● **WHAT YOU NEED TO DO**: Examine the listing below and state how many of its lines contain the word "CMakeLists". Write only the number.

● **WORKING DATA**:

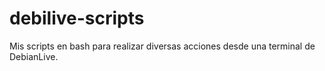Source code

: # debilive-scripts
Mis scripts en bash para realizar diversas acciones desde una terminal de DebianLive.
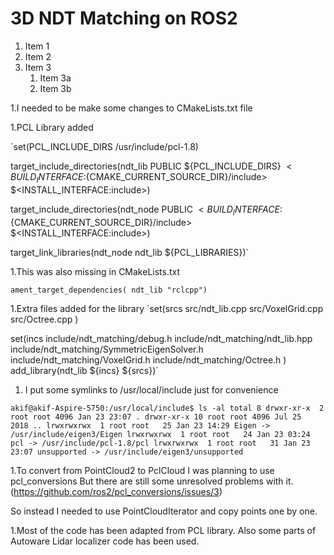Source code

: # 3D NDT Matching on ROS2

1. Item 1
1. Item 2
1. Item 3
   1. Item 3a
   1. Item 3b


1.I needed to be make some changes to CMakeLists.txt file

  1.PCL Library added
  
`set(PCL_INCLUDE_DIRS /usr/include/pcl-1.8) 

target_include_directories(ndt_lib PUBLIC
  ${PCL_INCLUDE_DIRS}
  $<BUILD_INTERFACE:${CMAKE_CURRENT_SOURCE_DIR}/include>
  $<INSTALL_INTERFACE:include>)

target_include_directories(ndt_node PUBLIC
  $<BUILD_INTERFACE:${CMAKE_CURRENT_SOURCE_DIR}/include>
  $<INSTALL_INTERFACE:include>)

target_link_libraries(ndt_node ndt_lib ${PCL_LIBRARIES})`

  1.This was also missing in CMakeLists.txt
  
  `ament_target_dependencies(
  ndt_lib
  "rclcpp")`
  
  1.Extra files added for the library
`set(srcs
        src/ndt_lib.cpp
        src/VoxelGrid.cpp
        src/Octree.cpp
        )

set(incs
        include/ndt_matching/debug.h
        include/ndt_matching/ndt_lib.hpp
        include/ndt_matching/SymmetricEigenSolver.h
        include/ndt_matching/VoxelGrid.h
        include/ndt_matching/Octree.h
        )
add_library(ndt_lib ${incs} ${srcs})`

1. I put some symlinks to /usr/local/include just for convenience

`akif@akif-Aspire-5750:/usr/local/include$ ls -al
total 8
drwxr-xr-x  2 root root 4096 Jan 23 23:07 .
drwxr-xr-x 10 root root 4096 Jul 25  2018 ..
lrwxrwxrwx  1 root root   25 Jan 23 14:29 Eigen -> /usr/include/eigen3/Eigen
lrwxrwxrwx  1 root root   24 Jan 23 03:24 pcl -> /usr/include/pcl-1.8/pcl
lrwxrwxrwx  1 root root   31 Jan 23 23:07 unsupported -> /usr/include/eigen3/unsupported`

1.To convert from PointCloud2 to PclCloud I was planning to use pcl_conversions
But there are still some unresolved problems with it.
(https://github.com/ros2/pcl_conversions/issues/3)

So instead I needed to use PointCloudIterator and copy points one by one.


1.Most of the code has been adapted from PCL library.
Also some parts of Autoware Lidar localizer code has been used.


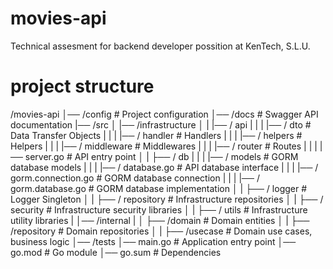 # movies-api

Technical assesment for backend developer possition at KenTech, S.L.U.

# project structure

/movies-api
│── /config                         # Project configuration
│── /docs                           # Swagger API documentation
|── /src
│   |── /infrastructure
│   |   |── / api
|   |   |   |── / dto                   # Data Transfer Objects
|   |   |   |── / handler               # Handlers
|   |   |   |── / helpers               # Helpers
|   |   |   |── / middleware            # Middlewares
|   |   |   |── / router                # Routes
|   |   |   |── server.go               # API entry point
│   |   ├── / db
|   |   |   |── / models                # GORM database models
|   |   |   |── / database.go           # API database interface
|   |   |   |── / gorm.connection.go    # GORM database connection
|   |   |   |── / gorm.database.go      # GORM database implementation
│   |   ├── / logger                    # Logger Singleton
│   |   ├── / repository                # Infrastructure repositories
│   |   ├── / security                  # Infrastructure security libraries
│   |   ├── / utils                     # Infrastructure utility libraries
|   │── /internal
|   │   ├── /domain                     # Domain entities
│   |   ├── /repository                 # Domain repositories
│   |   ├── /usecase                    # Domain use cases, business logic
│── /tests
│── main.go                         # Application entry point
│── go.mod                          # Go module
│── go.sum                          # Dependencies
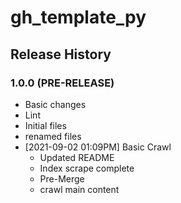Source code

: # gh_template_py

## Release History

### 1.0.0 (PRE-RELEASE)
  * Basic changes
  * Lint
  * Initial files
  * renamed files
* [2021-09-02 01:09PM] Basic Crawl
  * Updated README
  * Index scrape complete
  * Pre-Merge
  * crawl main content
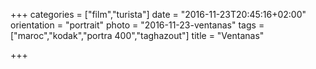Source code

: +++
categories = ["film","turista"]
date = "2016-11-23T20:45:16+02:00"
orientation = "portrait"
photo = "2016-11-23-ventanas"
tags = ["maroc","kodak","portra 400","taghazout"]
title = "Ventanas"

+++
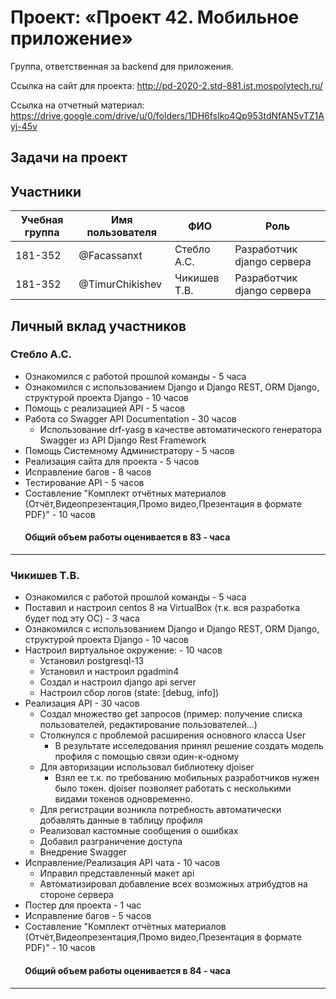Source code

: # Проект: «Проект 42. Мобильное приложение»

Группа, ответственная за backend для приложения.

Ссылка на сайт для проекта: http://pd-2020-2.std-881.ist.mospolytech.ru/

Ссылка на отчетный материал: https://drive.google.com/drive/u/0/folders/1DH6fsIko4Qp953tdNfAN5vTZ1Ayj-45v

## Задачи на проект

## Участники

| Учебная группа | Имя пользователя | ФИО                      | Роль                       |
|----------------|------------------|--------------------------|----------------------------|
| 181-352        | @Facassanxt      | Стебло А.С.              | Разработчик django сервера |
| 181-352        | @TimurChikishev  | Чикишев Т.В.             | Разработчик django сервера |

## Личный вклад участников

### Стебло А.С. 
- Ознакомился с работой прошлой команды - 5 часа
- Ознакомился с использованием Django и Django REST, ORM Django, структурой проекта  Django - 10 часов
- Помощь с реализацией API - 5 часов
- Работа со Swagger API Documentation - 30 часов
  - Использование drf-yasg в качестве автоматического генератора Swagger из API Django Rest Framework
- Помощь Системному Администратору - 5 часов
- Реализация сайта для проекта - 5 часов
- Исправление багов - 8 часов
- Тестирование API - 5 часов
- Составление "Комплект отчётных материалов (Отчёт,Видеопрезентация,Промо видео,Презентация в формате PDF)" - 10 часов
####        Общий объем работы оценивается в 83 - часа
------------------------------
### Чикишев Т.В.
- Ознакомился с работой прошлой команды - 5 часа
- Поставил и настроил centos 8 на VirtualBox (т.к. вся разработка будет под эту ОС) - 3 часа
- Ознакомился с использованием Django и Django REST, ORM Django, структурой проекта  Django - 10 часов
- Настроил виртуальное окружение: - 10 часов
  - Установил postgresql-13 
  - Установил и настроил pgadmin4
  - Создал и настроил django api server
  - Настроил сбор логов (state: [debug, info])
- Реализация API - 30 часов
  - Создал множество get запросов (пример: получение списка пользователей, редактирование пользователей...)
  - Столкнулся с проблемой расширения основного класса User 
    - В результате исселедования принял решение создать модель профиля с помощью связи один-к-одному
  - Для авторизации использовал библиотеку djoiser
    - Взял ее т.к. по требованию мобильных разработчиков нужен было токен.
      djoiser позволяет работать с несколькими видами токенов одновременно.
  - Для регистрации возникла потребность автоматически добавлять данные в таблицу профиля
  - Реализовал кастомные сообщения о ошибках
  - Добавил разграничение доступа
  - Внедрение Swagger
- Исправление/Реализация API чата - 10 часов
  - Иправил представленный макет api
  - Автоматизировал добавление всех возможных атрибудтов на стороне сервера
- Постер для проекта - 1 час
- Исправление багов - 5 часов
- Составление "Комплект отчётных материалов (Отчёт,Видеопрезентация,Промо видео,Презентация в формате PDF)" - 10 часов
####        Общий объем работы оценивается в 84 - часа 
------------------------------
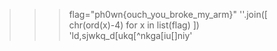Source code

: >>> flag="ph0wn{ouch_you_broke_my_arm}"
>>> ''.join([ chr(ord(x)-4) for x in list(flag) ])
'ld,sjwkq_d[ukq[^nkga[iu[]niy'
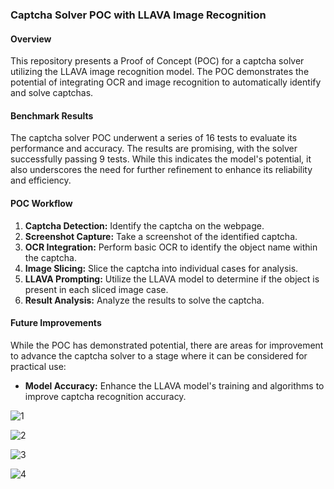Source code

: ### Captcha Solver POC with LLAVA Image Recognition

#### Overview

This repository presents a Proof of Concept (POC) for a captcha solver utilizing the LLAVA image recognition model. The POC demonstrates the potential of integrating OCR and image recognition to automatically identify and solve captchas. 

#### Benchmark Results

The captcha solver POC underwent a series of 16 tests to evaluate its performance and accuracy. The results are promising, with the solver successfully passing 9 tests. While this indicates the model's potential, it also underscores the need for further refinement to enhance its reliability and efficiency.

#### POC Workflow

1. **Captcha Detection:** Identify the captcha on the webpage.
2. **Screenshot Capture:** Take a screenshot of the identified captcha.
3. **OCR Integration:** Perform basic OCR to identify the object name within the captcha.
4. **Image Slicing:** Slice the captcha into individual cases for analysis.
5. **LLAVA Prompting:** Utilize the LLAVA model to determine if the object is present in each sliced image case.
6. **Result Analysis:** Analyze the results to solve the captcha.

#### Future Improvements

While the POC has demonstrated potential, there are areas for improvement to advance the captcha solver to a stage where it can be considered for practical use:

- **Model Accuracy:** Enhance the LLAVA model's training and algorithms to improve captcha recognition accuracy.

![1](https://github.com/th3k3y/LLaVA-Captcha-Solver-POC/assets/49789253/b4bf5aa9-a4bf-4474-a716-bc872bcd3160)

![2](https://github.com/th3k3y/LLaVA-Captcha-Solver-POC/assets/49789253/1474d73d-cd13-4fb4-bbfb-5031ec4fc723)

![3](https://github.com/th3k3y/LLaVA-Captcha-Solver-POC/assets/49789253/bd773cc2-09a6-4b7d-b5e1-449db2531997)

![4](https://github.com/th3k3y/LLaVA-Captcha-Solver-POC/assets/49789253/8f0c0ef0-f31c-4423-90be-0c7393b5e10a)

● **FINAL ANSWER**: 2